I have a group of friends who meet on the first Monday of the month for the Ron Book Club. I’m usually unavailable due to Monday night class, but I always get to join them in January over winter break. This month, we read and discussed The People of Paper by Salvador Plascencia.
This is MFA-earner Plascencia’s first novel and he does well combining three things he knows well: the culture and geography of Mexico and southern California, presentation, and writing. Stay with me here, the story is narrated by the planet Saturn, who watches a few people on earth, who then narrate their own tale of battling for their freedom against the planet Saturn for watching them. The novel continues to turn inside on itself, becoming meta as characters realize their story is a novel (this doesn’t stop them from trying to rebel from their narrator, however). Plascencia has written a story for keen-eyed readers who enjoy connecting the dots and for writers who have ever felt their characters take over the story they’re writing, whether they wanted it or not.
Reading the novel, I enjoyed the story and annotated along the way, but halfway through I wondered if I would be as intrigued as I was if it wasn’t for the presentation style, the book’s primary novelty. Point of view switches between first and third person, sometimes within the same character’s narration. Some characters speak in blocks of black ink, their words missing, censored, or intelligible, other characters have moments of blank white space to represent their silence. Ink also serves as blood, splashing pages in great drops, blotting out text. One character’s name is even completely scratched out of the novel. While these are fascinating craft choices, I wonder if the “gimmick” outshines the fourth-wall smashing story. Still, it’s worth a read to see these craft choices in practice.

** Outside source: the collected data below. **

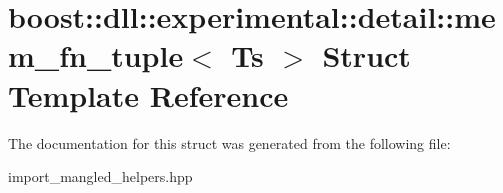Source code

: \hypertarget{a01532}{}\section{boost\+:\+:dll\+:\+:experimental\+:\+:detail\+:\+:mem\+\_\+fn\+\_\+tuple$<$ Ts $>$ Struct Template Reference}
\label{a01532}


The documentation for this struct was generated from the following file\+:\begin{DoxyCompactItemize}
\item 
import\+\_\+mangled\+\_\+helpers.\+hpp\end{DoxyCompactItemize}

Ron Book Team’s February selection is New York Times bestseller Water For Elephants by Sara Gruen. I hope to make at least a few of the RBT meetings and keep you updated on our selections and subsequent discussions.
-nm
Having missed the conversation due to an apartment flood, I’ll add my two cents here.
What I found really intriguing about People of Paper, apart from its typographical tricks (slightly more sophisticated and related to the plot than, say Jerry Rubin’s in “Do It!”) was Plascencia’s take on colonization.
Each character in the book had some sort of relationship with colonization–even the minor ones. Saturn was the only major character with non-Hispanic origins, but I think we were in large part led to believe that he/we was/were a sort of colonizer or exploiter for observing the characters’ lives without their permission. The reader is made complicit in historical acts that have changed a culture so hispanic people dump their racial brethren in favor of beautiful whites, but that those Mexicans who are made to be white (wholly of paper), just hurt those who love them and disintegrate completely.
You were probably right about your observations above, but my biggest takeaway from this book was insight into what it means for Plascencia to be a Mexican-American (or at least an Angelino) and how he sees his culture and identity as having been affected by all sorts of colonization.
You’re right, Jerad, and that’s a part of the book I didn’t address in my post like I should have. Plascencia uses his knowledge of Mexican-American culture and identity as the connecting thread in all of this manipulation of form and presentation, and it’s solid enough to deserve not to be overlooked.